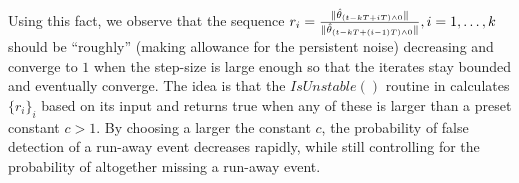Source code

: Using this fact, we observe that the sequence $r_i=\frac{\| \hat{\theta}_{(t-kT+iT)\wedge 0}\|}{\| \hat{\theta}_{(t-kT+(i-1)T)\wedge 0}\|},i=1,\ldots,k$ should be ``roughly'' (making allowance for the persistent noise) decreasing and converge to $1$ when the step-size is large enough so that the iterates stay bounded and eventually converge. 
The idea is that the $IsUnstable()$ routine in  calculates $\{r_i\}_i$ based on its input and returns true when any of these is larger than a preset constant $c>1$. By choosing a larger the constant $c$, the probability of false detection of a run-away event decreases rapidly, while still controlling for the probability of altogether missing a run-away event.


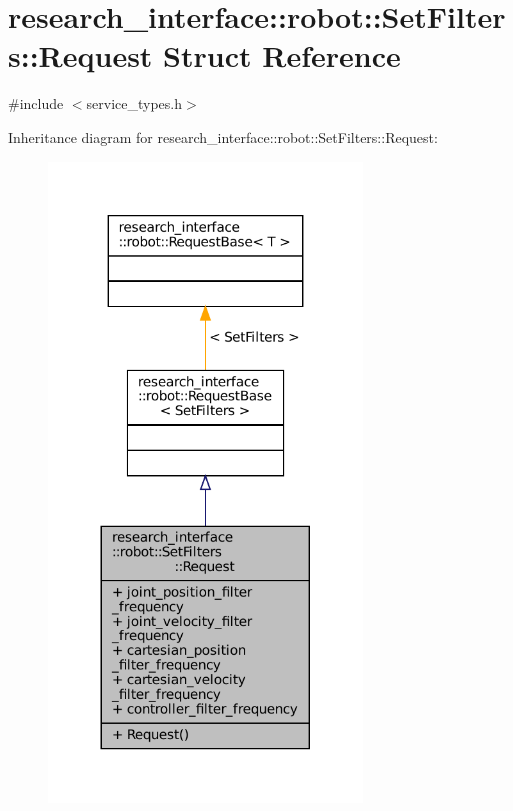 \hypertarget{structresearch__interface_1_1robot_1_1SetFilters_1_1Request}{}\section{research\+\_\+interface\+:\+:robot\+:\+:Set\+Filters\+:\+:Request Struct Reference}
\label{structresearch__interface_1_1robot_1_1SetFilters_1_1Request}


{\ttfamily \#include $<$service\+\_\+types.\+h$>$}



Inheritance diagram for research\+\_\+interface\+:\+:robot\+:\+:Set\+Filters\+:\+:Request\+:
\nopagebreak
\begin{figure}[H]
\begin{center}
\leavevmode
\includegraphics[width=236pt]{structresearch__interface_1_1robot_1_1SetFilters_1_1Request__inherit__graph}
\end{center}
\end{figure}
________________________
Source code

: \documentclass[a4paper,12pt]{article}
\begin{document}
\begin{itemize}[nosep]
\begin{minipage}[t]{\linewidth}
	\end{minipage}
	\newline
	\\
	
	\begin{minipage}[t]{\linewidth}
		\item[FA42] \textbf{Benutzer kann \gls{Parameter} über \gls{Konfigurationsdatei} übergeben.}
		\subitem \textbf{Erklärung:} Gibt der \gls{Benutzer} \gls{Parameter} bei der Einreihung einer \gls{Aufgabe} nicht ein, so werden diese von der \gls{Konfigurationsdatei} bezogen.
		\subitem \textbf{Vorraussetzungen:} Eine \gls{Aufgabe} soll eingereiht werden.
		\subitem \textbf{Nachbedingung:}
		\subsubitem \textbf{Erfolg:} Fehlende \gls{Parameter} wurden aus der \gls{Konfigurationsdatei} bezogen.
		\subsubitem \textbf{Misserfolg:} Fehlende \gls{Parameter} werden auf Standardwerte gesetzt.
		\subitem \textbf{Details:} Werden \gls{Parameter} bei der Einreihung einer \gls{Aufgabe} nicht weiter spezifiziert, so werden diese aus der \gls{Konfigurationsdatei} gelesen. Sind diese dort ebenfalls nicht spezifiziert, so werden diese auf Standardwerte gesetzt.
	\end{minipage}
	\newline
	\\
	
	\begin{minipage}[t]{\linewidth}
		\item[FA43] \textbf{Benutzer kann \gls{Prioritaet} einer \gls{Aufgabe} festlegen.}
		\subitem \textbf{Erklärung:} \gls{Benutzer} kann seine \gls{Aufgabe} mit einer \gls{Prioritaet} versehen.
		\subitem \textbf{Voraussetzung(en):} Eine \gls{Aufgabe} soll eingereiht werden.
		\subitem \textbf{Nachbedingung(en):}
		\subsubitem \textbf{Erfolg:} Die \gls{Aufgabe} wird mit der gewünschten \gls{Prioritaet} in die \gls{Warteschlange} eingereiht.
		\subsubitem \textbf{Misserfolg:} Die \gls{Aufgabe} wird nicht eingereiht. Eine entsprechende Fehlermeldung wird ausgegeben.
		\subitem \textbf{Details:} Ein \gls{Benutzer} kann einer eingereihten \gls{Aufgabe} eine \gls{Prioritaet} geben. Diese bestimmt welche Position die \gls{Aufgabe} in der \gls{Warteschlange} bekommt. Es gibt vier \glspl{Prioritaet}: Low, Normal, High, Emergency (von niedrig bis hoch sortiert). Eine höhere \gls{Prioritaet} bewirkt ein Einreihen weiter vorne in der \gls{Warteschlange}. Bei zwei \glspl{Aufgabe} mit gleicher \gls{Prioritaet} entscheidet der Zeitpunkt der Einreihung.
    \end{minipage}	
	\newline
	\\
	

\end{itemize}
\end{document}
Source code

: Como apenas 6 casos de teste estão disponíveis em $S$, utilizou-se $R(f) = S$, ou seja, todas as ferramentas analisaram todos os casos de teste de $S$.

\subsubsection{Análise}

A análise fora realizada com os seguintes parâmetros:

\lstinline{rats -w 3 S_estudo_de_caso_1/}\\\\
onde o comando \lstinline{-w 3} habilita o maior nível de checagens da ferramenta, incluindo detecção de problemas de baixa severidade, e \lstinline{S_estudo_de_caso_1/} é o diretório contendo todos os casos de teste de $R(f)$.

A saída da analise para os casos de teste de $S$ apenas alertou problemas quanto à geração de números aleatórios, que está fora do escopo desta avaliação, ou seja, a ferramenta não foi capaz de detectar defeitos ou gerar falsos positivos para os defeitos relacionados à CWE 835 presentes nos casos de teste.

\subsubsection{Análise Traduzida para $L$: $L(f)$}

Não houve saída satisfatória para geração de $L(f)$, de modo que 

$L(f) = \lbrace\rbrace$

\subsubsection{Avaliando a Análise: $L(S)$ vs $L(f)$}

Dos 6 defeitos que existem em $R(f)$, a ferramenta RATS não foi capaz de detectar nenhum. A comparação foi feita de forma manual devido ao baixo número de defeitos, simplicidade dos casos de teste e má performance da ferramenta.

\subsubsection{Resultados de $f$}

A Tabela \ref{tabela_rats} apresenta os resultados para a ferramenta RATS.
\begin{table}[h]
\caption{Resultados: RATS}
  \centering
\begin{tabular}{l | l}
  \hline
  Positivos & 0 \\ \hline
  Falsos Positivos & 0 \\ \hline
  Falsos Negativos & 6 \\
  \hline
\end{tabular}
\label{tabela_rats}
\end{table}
________________________
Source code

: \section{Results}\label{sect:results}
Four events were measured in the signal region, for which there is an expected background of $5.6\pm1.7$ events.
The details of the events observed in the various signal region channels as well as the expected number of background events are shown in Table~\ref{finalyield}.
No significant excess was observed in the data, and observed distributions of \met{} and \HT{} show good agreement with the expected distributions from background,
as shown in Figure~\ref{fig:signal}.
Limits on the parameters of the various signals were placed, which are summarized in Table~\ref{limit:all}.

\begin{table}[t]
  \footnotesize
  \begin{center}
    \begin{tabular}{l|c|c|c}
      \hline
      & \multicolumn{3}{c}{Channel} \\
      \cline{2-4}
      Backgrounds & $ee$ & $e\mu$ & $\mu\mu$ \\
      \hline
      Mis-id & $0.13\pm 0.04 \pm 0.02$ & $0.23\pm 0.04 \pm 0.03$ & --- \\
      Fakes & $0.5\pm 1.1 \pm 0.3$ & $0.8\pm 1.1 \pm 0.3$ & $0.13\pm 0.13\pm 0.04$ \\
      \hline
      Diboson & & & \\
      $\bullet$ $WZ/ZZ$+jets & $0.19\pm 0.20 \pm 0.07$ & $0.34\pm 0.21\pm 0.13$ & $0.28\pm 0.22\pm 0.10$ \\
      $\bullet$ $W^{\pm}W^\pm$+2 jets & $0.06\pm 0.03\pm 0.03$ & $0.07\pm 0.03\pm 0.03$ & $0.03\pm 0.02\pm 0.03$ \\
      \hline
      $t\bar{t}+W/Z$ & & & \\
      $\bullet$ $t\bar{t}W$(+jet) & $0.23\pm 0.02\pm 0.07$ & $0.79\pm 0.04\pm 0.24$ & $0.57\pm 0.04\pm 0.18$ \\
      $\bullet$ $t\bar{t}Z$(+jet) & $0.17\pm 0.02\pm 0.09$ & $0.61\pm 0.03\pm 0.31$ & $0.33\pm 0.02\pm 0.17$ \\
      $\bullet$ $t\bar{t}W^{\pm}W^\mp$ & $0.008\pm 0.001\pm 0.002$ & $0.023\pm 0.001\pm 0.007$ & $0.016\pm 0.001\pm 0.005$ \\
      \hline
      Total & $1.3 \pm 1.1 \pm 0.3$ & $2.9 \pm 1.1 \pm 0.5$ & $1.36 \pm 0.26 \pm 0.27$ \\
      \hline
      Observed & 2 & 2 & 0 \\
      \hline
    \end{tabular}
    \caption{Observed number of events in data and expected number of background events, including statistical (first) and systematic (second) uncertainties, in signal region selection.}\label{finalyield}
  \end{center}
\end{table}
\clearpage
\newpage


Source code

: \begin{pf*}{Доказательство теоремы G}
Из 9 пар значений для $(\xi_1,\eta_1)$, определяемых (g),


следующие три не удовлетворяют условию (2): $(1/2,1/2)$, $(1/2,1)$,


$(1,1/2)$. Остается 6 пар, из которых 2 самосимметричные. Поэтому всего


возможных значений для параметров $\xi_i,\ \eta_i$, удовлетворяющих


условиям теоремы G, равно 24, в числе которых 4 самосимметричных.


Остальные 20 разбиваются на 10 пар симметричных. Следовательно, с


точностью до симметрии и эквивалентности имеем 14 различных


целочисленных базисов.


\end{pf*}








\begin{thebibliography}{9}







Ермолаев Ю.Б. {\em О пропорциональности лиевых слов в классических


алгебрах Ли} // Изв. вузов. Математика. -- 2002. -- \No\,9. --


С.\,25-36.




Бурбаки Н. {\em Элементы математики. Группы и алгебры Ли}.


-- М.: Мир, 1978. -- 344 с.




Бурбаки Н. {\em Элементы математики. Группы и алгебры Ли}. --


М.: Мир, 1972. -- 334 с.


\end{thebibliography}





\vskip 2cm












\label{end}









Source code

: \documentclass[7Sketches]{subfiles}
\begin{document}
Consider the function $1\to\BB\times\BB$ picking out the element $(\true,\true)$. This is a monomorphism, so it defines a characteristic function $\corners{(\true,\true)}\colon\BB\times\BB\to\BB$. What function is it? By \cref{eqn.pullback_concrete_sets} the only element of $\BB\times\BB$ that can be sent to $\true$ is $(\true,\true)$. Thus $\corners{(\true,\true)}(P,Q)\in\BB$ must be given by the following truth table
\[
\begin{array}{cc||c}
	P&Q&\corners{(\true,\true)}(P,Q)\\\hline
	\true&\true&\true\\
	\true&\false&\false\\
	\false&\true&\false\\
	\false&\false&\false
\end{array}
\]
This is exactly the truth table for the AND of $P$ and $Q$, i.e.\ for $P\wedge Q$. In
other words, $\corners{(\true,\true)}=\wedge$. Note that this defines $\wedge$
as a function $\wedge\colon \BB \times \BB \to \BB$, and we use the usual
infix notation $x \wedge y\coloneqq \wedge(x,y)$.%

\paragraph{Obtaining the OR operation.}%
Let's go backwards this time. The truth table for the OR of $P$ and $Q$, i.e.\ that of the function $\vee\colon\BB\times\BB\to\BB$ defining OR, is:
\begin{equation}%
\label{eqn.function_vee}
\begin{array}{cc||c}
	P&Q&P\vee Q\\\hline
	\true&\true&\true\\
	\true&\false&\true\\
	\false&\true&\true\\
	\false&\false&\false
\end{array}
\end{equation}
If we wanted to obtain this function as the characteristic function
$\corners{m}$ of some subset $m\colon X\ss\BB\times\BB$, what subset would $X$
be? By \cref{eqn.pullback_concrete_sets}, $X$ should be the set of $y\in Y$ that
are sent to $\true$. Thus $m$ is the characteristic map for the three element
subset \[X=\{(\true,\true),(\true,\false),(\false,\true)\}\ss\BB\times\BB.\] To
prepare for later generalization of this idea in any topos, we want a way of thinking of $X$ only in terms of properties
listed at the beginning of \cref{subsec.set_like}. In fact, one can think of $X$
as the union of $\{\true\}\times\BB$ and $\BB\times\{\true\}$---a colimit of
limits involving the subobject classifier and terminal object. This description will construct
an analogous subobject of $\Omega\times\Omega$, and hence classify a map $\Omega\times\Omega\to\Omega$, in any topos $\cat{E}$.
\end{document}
________________________
> _Assignment_
Produce a word-for-word copy of everything above from the line holding "prepare for later" down to the line holding "as the union", with both of those lines kept.

> _Solution_
prepare for later generalization of this idea in any topos, we want a way of thinking of $X$ only in terms of properties
listed at the beginning of \cref{subsec.set_like}. In fact, one can think of $X$
as the union of $\{\true\}\times\BB$ and $\BB\times\{\true\}$---a colimit of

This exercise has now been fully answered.